In Elixir and OTP, many functions have a options keyword hash (e.g., GenServer.start_link/3). I found that while I was writing my supervisors and servers, I was having trouble keeping straight what options referred to: my options for a fractal or options for the OTP server.

I thought about using the term “config”, but Elixir programs already have a “config” which work more at a system level.

I thought about using the term “specification”, but it’s kind of long, and it would be too easily confused with testing “specs” especially since I’m using espec for testing.

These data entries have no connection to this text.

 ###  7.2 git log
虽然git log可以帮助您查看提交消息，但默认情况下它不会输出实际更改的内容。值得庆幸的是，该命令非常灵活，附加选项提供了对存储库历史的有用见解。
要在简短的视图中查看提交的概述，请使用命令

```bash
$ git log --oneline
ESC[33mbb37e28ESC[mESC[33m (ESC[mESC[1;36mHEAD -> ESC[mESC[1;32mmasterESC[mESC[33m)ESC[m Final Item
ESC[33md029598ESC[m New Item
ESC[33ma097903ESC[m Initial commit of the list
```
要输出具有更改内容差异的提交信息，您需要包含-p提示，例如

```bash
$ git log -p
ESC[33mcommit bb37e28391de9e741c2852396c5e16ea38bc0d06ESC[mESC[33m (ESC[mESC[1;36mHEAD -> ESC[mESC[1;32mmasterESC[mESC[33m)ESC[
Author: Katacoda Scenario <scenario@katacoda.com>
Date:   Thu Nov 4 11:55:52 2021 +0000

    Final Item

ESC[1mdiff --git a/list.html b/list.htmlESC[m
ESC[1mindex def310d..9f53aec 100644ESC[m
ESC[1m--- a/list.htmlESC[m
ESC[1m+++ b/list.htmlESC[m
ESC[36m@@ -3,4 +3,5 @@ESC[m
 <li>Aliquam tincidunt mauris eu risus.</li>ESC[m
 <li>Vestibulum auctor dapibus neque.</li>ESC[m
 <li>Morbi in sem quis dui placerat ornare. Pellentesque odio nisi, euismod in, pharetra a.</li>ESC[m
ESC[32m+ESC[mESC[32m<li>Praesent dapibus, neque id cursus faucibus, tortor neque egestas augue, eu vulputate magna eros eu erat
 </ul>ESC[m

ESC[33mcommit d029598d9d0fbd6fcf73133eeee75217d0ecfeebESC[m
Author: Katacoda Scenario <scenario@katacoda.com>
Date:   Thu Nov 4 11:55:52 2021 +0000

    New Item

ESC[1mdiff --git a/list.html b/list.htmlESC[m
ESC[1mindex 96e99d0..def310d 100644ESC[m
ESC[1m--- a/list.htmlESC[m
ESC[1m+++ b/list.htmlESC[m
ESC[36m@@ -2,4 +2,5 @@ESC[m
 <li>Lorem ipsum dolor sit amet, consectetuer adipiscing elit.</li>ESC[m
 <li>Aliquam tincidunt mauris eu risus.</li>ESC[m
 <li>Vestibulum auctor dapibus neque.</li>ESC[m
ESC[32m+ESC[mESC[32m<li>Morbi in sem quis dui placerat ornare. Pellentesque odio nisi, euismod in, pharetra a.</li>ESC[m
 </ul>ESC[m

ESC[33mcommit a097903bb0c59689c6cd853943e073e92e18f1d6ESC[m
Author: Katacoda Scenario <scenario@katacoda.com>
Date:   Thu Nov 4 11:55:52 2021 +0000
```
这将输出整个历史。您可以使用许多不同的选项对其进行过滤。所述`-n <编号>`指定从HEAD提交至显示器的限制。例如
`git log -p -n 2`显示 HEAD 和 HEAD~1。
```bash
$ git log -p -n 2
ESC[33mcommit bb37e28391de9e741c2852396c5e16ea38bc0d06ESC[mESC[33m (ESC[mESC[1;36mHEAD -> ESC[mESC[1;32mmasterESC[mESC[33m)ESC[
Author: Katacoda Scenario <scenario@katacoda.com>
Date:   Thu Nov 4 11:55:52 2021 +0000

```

I thought about using the term “params”. I’m not sure I like the way “parameters” is often abbreviated as “params”,1 and it’s very difficult to make plural.2 However, “params” is common enough that I figured most developers would understand what it means: “params” are values that drive the program’s computation.

I went through the whole program and changed Options to Params and options to params. This turned out to be pretty easy and straightforward.

Params come from one Enum

In my original Elixir program, I intended for flags specified on the command line to override params3 set in an input file. Instead, flags were only used to set a chunk size and change concurrency options, and they could not be specified in an input file.

Part of the problem was that the params needed to be built from two different sources: flags and an input file. I sort of had this code:4

def main(args) do
  case OptionParser.parse(args) do
    {flags, [params_filename, output_filename], _} ->
      Params.parse(flags, params_filename, output_filename)
      |> Params.open_output_file
      |> Params.set_next_pid(self)
      |> main_helper
    _ ->
      usage()
  end
end
  • args are the command-line arguments.
  • OptionParser is a standard Elixir library to parse command-line arguments.
  • flags are the flags specified on the command line.
  • params_filename and output_filename are positional arguments from the command line.
  • Params.open_output_file and Params.set_next_pid inject more params.
  • main_helper does the rest of real work.

Everything here just seems like special handling to me. I feed parsed raw params (flags) and unparsed raw params (params_filename) and just a filename (output_filename) to Params.parse. But that one call into the Params module isn’t enough; I have to do some ad-hoc additions to open an output file and set the next pid.

I tried a variety of things to clean this up. The breakthrough came when I realized that params_filename and output_filename and next_pid were not separate entities to pass to Params.parse. They were just raw params that weren’t specified as flags on the command line. Positional arguments are awfully convenient on the command line; some values are internal; wherever they come from, everything is a raw param.

def main(args) do
  case OptionParser.parse(args) do
    {flags, [params_filename, output_filename], _} ->
      flags
      |> Keyword.put(:params_filename, params_filename)
      |> Keyword.put(:output_filename, output_filename)
      |> Keyword.put(:next_pid, self)
      |> Params.parse
      |> main_helper
    _ ->
      usage()
  end
end

Opening the file was really related to the filename itself and should be parse of parsing that raw param.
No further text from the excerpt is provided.